# Work to be completed:
Each entry should be quoted word for word, including every mark of punctuation.

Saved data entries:
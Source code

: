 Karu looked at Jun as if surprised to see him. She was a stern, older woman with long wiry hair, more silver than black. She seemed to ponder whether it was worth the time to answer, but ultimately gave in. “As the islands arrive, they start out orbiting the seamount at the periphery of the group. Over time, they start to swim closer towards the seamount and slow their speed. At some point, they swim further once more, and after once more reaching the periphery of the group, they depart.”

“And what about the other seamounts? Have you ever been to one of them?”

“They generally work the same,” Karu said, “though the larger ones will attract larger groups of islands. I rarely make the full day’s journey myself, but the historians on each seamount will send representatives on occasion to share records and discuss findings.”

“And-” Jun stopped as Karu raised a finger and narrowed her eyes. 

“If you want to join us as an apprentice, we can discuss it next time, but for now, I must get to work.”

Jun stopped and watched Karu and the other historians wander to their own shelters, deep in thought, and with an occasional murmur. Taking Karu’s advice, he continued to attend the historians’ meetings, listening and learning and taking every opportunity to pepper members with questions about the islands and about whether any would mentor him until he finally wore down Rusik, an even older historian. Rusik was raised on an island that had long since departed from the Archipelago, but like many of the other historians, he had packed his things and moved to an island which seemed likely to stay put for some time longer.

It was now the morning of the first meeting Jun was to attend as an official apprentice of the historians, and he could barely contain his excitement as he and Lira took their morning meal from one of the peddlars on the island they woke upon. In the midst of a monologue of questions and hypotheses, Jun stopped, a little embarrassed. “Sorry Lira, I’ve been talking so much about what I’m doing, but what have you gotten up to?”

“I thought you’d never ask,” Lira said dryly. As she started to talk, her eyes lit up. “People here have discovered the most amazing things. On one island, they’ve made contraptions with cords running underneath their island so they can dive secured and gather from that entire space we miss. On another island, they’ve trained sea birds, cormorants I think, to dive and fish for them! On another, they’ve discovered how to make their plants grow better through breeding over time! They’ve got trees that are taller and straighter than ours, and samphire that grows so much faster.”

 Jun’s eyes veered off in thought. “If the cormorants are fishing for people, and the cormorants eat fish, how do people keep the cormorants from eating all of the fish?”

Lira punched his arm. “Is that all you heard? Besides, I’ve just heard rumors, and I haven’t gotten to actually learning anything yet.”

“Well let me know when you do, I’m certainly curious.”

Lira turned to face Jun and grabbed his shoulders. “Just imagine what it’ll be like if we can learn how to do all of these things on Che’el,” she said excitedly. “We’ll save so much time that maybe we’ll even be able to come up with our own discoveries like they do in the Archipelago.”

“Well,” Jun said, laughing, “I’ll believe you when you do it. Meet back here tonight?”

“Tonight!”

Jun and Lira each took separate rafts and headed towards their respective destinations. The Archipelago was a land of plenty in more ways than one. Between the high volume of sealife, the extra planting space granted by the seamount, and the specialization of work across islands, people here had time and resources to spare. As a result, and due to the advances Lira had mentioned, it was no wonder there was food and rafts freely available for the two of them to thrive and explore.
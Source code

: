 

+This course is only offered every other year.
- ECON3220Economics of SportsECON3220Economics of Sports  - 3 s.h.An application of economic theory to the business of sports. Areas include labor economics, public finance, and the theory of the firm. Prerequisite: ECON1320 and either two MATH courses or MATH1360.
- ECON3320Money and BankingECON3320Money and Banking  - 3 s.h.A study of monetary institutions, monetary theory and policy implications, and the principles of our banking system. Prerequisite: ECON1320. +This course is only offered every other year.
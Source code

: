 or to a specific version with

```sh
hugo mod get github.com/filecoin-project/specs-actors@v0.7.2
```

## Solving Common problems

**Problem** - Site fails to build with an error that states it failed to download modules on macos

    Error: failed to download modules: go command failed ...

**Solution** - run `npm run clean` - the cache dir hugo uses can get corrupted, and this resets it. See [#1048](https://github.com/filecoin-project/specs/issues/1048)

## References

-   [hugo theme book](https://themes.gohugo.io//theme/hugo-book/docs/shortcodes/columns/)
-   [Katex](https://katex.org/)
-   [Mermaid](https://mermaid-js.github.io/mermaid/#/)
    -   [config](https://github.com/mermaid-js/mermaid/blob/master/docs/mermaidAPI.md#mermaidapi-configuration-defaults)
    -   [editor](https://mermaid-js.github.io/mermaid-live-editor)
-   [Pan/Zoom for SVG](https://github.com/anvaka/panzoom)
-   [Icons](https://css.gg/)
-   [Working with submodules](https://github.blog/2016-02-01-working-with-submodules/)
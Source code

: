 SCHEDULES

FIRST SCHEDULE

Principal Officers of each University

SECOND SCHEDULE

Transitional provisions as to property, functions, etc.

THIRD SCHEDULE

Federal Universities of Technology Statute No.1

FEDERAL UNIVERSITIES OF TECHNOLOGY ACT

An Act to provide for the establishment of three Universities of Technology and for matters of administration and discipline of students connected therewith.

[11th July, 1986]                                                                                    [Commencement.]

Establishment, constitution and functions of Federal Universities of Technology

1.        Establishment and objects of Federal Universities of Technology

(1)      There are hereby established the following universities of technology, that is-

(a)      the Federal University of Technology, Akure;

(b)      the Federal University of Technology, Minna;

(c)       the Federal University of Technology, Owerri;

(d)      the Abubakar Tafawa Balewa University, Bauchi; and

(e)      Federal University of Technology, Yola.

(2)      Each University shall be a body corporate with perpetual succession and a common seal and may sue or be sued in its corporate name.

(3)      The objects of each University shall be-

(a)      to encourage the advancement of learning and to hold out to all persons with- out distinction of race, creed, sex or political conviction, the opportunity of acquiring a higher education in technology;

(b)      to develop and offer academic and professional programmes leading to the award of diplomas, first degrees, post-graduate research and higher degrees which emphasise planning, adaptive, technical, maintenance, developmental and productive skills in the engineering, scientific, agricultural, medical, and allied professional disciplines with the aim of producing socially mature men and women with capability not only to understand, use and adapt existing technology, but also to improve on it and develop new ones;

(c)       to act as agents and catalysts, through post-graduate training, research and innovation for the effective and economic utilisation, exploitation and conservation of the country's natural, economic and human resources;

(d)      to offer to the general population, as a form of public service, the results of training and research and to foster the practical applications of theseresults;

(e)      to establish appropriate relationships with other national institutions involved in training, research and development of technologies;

# Written solution:
Source code

: Karu looked at Jun as if surprised to see him. She was a stern, older woman with long wiry hair, more silver than black. She seemed to ponder whether it was worth the time to answer, but ultimately gave in. “As the islands arrive, they start out orbiting the seamount at the periphery of the group. Over time, they start to swim closer towards the seamount and slow their speed. At some point, they swim further once more, and after once more reaching the periphery of the group, they depart.”

“And what about the other seamounts? Have you ever been to one of them?”

“They generally work the same,” Karu said, “though the larger ones will attract larger groups of islands. I rarely make the full day’s journey myself, but the historians on each seamount will send representatives on occasion to share records and discuss findings.”

“And-” Jun stopped as Karu raised a finger and narrowed her eyes. 

“If you want to join us as an apprentice, we can discuss it next time, but for now, I must get to work.”

Jun stopped and watched Karu and the other historians wander to their own shelters, deep in thought, and with an occasional murmur. Taking Karu’s advice, he continued to attend the historians’ meetings, listening and learning and taking every opportunity to pepper members with questions about the islands and about whether any would mentor him until he finally wore down Rusik, an even older historian. Rusik was raised on an island that had long since departed from the Archipelago, but like many of the other historians, he had packed his things and moved to an island which seemed likely to stay put for some time longer.

It was now the morning of the first meeting Jun was to attend as an official apprentice of the historians, and he could barely contain his excitement as he and Lira took their morning meal from one of the peddlars on the island they woke upon. In the midst of a monologue of questions and hypotheses, Jun stopped, a little embarrassed. “Sorry Lira, I’ve been talking so much about what I’m doing, but what have you gotten up to?”

“I thought you’d never ask,” Lira said dryly. As she started to talk, her eyes lit up. “People here have discovered the most amazing things. On one island, they’ve made contraptions with cords running underneath their island so they can dive secured and gather from that entire space we miss. On another island, they’ve trained sea birds, cormorants I think, to dive and fish for them! On another, they’ve discovered how to make their plants grow better through breeding over time! They’ve got trees that are taller and straighter than ours, and samphire that grows so much faster.”

 Jun’s eyes veered off in thought. “If the cormorants are fishing for people, and the cormorants eat fish, how do people keep the cormorants from eating all of the fish?”

Lira punched his arm. “Is that all you heard? Besides, I’ve just heard rumors, and I haven’t gotten to actually learning anything yet.”

“Well let me know when you do, I’m certainly curious.”

Lira turned to face Jun and grabbed his shoulders. “Just imagine what it’ll be like if we can learn how to do all of these things on Che’el,” she said excitedly. “We’ll save so much time that maybe we’ll even be able to come up with our own discoveries like they do in the Archipelago.”

“Well,” Jun said, laughing, “I’ll believe you when you do it. Meet back here tonight?”

“Tonight!”

Jun and Lira each took separate rafts and headed towards their respective destinations. The Archipelago was a land of plenty in more ways than one. Between the high volume of sealife, the extra planting space granted by the seamount, and the specialization of work across islands, people here had time and resources to spare. As a result, and due to the advances Lira had mentioned, it was no wonder there was food and rafts freely available for the two of them to thrive and explore.
Source code

: 

+This course is only offered every other year.
- ECON3220Economics of SportsECON3220Economics of Sports  - 3 s.h.An application of economic theory to the business of sports. Areas include labor economics, public finance, and the theory of the firm. Prerequisite: ECON1320 and either two MATH courses or MATH1360.
- ECON3320Money and BankingECON3320Money and Banking  - 3 s.h.A study of monetary institutions, monetary theory and policy implications, and the principles of our banking system. Prerequisite: ECON1320. +This course is only offered every other year.
Source code

: or to a specific version with

```sh
hugo mod get github.com/filecoin-project/specs-actors@v0.7.2
```

## Solving Common problems

**Problem** - Site fails to build with an error that states it failed to download modules on macos

    Error: failed to download modules: go command failed ...

**Solution** - run `npm run clean` - the cache dir hugo uses can get corrupted, and this resets it. See [#1048](https://github.com/filecoin-project/specs/issues/1048)

## References

-   [hugo theme book](https://themes.gohugo.io//theme/hugo-book/docs/shortcodes/columns/)
-   [Katex](https://katex.org/)
-   [Mermaid](https://mermaid-js.github.io/mermaid/#/)
    -   [config](https://github.com/mermaid-js/mermaid/blob/master/docs/mermaidAPI.md#mermaidapi-configuration-defaults)
    -   [editor](https://mermaid-js.github.io/mermaid-live-editor)
-   [Pan/Zoom for SVG](https://github.com/anvaka/panzoom)
-   [Icons](https://css.gg/)
-   [Working with submodules](https://github.blog/2016-02-01-working-with-submodules/)
Source code

: SCHEDULES

FIRST SCHEDULE

Principal Officers of each University

SECOND SCHEDULE

Transitional provisions as to property, functions, etc.

THIRD SCHEDULE

Federal Universities of Technology Statute No.1

FEDERAL UNIVERSITIES OF TECHNOLOGY ACT

An Act to provide for the establishment of three Universities of Technology and for matters of administration and discipline of students connected therewith.

[11th July, 1986]                                                                                    [Commencement.]

Establishment, constitution and functions of Federal Universities of Technology

1.        Establishment and objects of Federal Universities of Technology

(1)      There are hereby established the following universities of technology, that is-

(a)      the Federal University of Technology, Akure;

(b)      the Federal University of Technology, Minna;

(c)       the Federal University of Technology, Owerri;

(d)      the Abubakar Tafawa Balewa University, Bauchi; and

(e)      Federal University of Technology, Yola.

(2)      Each University shall be a body corporate with perpetual succession and a common seal and may sue or be sued in its corporate name.

(3)      The objects of each University shall be-

(a)      to encourage the advancement of learning and to hold out to all persons with- out distinction of race, creed, sex or political conviction, the opportunity of acquiring a higher education in technology;

(b)      to develop and offer academic and professional programmes leading to the award of diplomas, first degrees, post-graduate research and higher degrees which emphasise planning, adaptive, technical, maintenance, developmental and productive skills in the engineering, scientific, agricultural, medical, and allied professional disciplines with the aim of producing socially mature men and women with capability not only to understand, use and adapt existing technology, but also to improve on it and develop new ones;

(c)       to act as agents and catalysts, through post-graduate training, research and innovation for the effective and economic utilisation, exploitation and conservation of the country's natural, economic and human resources;

(d)      to offer to the general population, as a form of public service, the results of training and research and to foster the practical applications of theseresults;

(e)      to establish appropriate relationships with other national institutions involved in training, research and development of technologies;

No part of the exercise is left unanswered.